→ Data under study
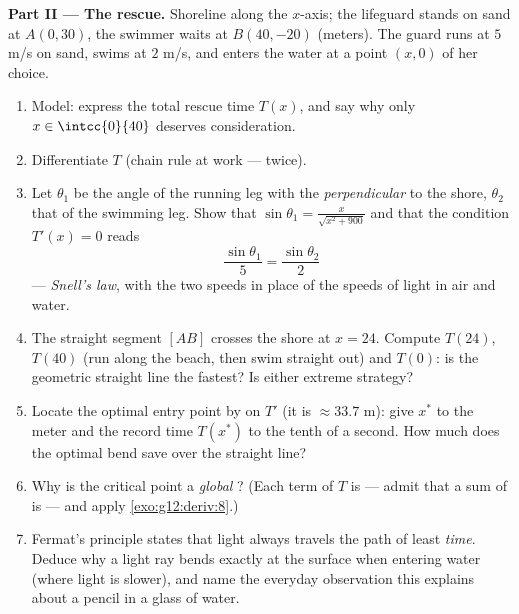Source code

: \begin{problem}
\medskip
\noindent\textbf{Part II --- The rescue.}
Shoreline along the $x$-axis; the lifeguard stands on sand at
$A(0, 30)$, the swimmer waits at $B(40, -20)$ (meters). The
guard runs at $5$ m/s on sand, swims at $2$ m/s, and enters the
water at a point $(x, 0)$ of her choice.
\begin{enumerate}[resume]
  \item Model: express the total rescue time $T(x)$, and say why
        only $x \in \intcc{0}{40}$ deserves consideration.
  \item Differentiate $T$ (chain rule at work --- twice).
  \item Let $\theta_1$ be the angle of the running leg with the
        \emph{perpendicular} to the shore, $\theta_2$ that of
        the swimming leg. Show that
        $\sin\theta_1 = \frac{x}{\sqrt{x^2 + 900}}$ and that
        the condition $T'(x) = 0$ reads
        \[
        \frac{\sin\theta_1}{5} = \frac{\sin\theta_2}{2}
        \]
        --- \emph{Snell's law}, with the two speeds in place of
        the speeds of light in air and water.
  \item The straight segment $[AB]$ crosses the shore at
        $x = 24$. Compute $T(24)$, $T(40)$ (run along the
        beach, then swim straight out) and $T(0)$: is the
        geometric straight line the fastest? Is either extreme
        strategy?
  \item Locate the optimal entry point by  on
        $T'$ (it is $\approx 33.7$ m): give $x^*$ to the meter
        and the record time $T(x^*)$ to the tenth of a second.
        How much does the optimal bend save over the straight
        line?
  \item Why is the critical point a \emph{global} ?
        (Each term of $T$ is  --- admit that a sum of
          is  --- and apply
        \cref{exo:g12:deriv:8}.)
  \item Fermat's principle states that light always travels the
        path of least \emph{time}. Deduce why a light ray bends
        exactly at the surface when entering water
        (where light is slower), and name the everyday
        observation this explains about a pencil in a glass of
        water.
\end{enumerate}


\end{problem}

--

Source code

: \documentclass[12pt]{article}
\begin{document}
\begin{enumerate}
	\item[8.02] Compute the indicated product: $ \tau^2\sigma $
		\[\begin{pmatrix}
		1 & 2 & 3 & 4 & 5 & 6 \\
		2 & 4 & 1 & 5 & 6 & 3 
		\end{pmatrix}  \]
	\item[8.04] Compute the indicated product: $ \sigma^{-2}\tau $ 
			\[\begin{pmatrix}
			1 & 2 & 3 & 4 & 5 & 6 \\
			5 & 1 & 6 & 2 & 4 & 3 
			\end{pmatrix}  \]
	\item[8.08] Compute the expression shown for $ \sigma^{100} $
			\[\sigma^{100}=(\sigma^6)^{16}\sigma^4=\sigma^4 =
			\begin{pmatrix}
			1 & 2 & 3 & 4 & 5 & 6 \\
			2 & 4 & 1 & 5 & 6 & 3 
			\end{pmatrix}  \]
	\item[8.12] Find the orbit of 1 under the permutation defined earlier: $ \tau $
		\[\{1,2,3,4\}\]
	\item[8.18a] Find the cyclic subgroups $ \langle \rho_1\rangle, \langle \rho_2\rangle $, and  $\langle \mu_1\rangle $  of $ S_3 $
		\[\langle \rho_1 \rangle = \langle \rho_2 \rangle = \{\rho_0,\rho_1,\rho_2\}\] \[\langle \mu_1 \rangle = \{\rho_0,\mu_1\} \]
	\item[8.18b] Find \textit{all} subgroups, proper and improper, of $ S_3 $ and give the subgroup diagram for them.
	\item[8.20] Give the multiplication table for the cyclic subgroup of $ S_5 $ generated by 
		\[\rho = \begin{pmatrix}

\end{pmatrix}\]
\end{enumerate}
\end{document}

→ What is required
Count the lines of the material above that contain the word "sand", then give only that count.

→ Solution for this problem
2